Within a couple of weeks, his “F’s” became “B’s” and “A’s” and he started talking.
“Now he runs through the pod like he owns it,” Burgess said. The boy’s mother told Burgess that he renounced his gang affiliation and “his whole demeanor is different.”
When another student joined one of the pods, he had been to class only four times since the beginning of the pandemic. He had forgotten how to read, did not know his math facts, and could not remember the order of the alphabet.
“He has gone from reading 35 words per minute to 102 words per minute,” said pod staffer Brittany Meilinger.
Then there were the three siblings who were in the custody of grandparents who also were raising a set of kindergarten twin siblings.
“Their grandmother had no hope of keeping up with all five children and their assignments,” pod staffer J.P. Camp said. “The pod has been life-changing for this family.”

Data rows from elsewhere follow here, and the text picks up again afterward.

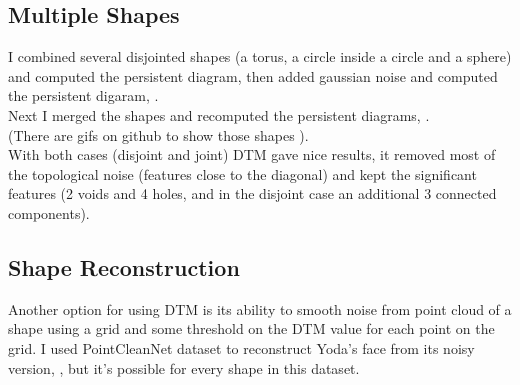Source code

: \documentclass[11pt]{article}
\theoremstyle{definition}
\theoremstyle{definition}
\begin{document}
\subsection{Multiple Shapes}


I combined several disjointed shapes (a torus, a circle inside a circle and a sphere) and computed the persistent diagram, then added gaussian noise and computed the persistent digaram, .\\
Next I merged the shapes and recomputed the persistent diagrams, .\\
(There are gifs on github to show those shapes \cite{git}).\\
With both cases (disjoint and joint) DTM gave nice results, it removed most of the topological noise (features close to the diagonal) and kept the significant features (2 voids and 4 holes, and in the disjoint case an additional 3 connected components).


\subsection{Shape Reconstruction}


Another option for using DTM is its ability to smooth noise from point cloud of a shape using a grid and some threshold on the DTM value for each point on the grid. I used PointCleanNet dataset \cite{point} to reconstruct Yoda's face from its noisy version, , but it's possible for every shape in this dataset.
\end{document}
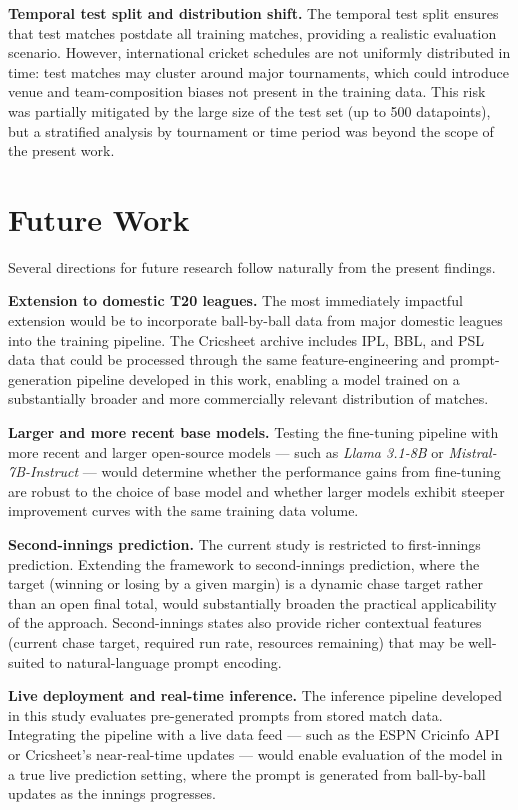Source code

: \textbf{Temporal test split and distribution shift.} The temporal test split ensures that test matches postdate all training matches, providing a realistic evaluation scenario. However, international cricket schedules are not uniformly distributed in time: test matches may cluster around major tournaments, which could introduce venue and team-composition biases not present in the training data. This risk was partially mitigated by the large size of the test set (up to 500 datapoints), but a stratified analysis by tournament or time period was beyond the scope of the present work.

\section{Future Work}

Several directions for future research follow naturally from the present findings.

\textbf{Extension to domestic T20 leagues.} The most immediately impactful extension would be to incorporate ball-by-ball data from major domestic leagues into the training pipeline. The Cricsheet archive includes IPL, BBL, and PSL data that could be processed through the same feature-engineering and prompt-generation pipeline developed in this work, enabling a model trained on a substantially broader and more commercially relevant distribution of matches.

\textbf{Larger and more recent base models.} Testing the fine-tuning pipeline with more recent and larger open-source models --- such as \textit{Llama 3.1-8B} or \textit{Mistral-7B-Instruct} --- would determine whether the performance gains from fine-tuning are robust to the choice of base model and whether larger models exhibit steeper improvement curves with the same training data volume.

\textbf{Second-innings prediction.} The current study is restricted to first-innings prediction. Extending the framework to second-innings prediction, where the target (winning or losing by a given margin) is a dynamic chase target rather than an open final total, would substantially broaden the practical applicability of the approach. Second-innings states also provide richer contextual features (current chase target, required run rate, resources remaining) that may be well-suited to natural-language prompt encoding.

\textbf{Live deployment and real-time inference.} The inference pipeline developed in this study evaluates pre-generated prompts from stored match data. Integrating the pipeline with a live data feed --- such as the ESPN Cricinfo API or Cricsheet's near-real-time updates --- would enable evaluation of the model in a true live prediction setting, where the prompt is generated from ball-by-ball updates as the innings progresses.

Success stories like those earned the project a place on the list of 20 semi-finalists for the STOP Award. Sponsored by the Center for Education Reform and Forbes, it awarded a $1 million prize to an education provider, exceptional group of people, or organization that demonstrated accomplishment during the coronavirus pandemic by providing an education experience that was “Sustainable, Transformational, Outstanding, and Permissionless.”
Despite the success, Sherer’s pandemic pods ended when local schools reopened in August 2021. Although the pods were closed, church volunteers continued their work in education, logging more than 400 tutoring hours at local public schools so far this year.
Sherer said the experience offered valuable insights about the future of education and inspired the Greenville pod organizers to think even bigger.
The coalition is now working to open a network of private, hybrid, community-based schools that will serve the poorest regions of South Carolina.
“These smaller networks have the potential to drive a new era of innovation. We are re-imagining the entire in-person learning experience, and our partners are lining up,” Sherer said.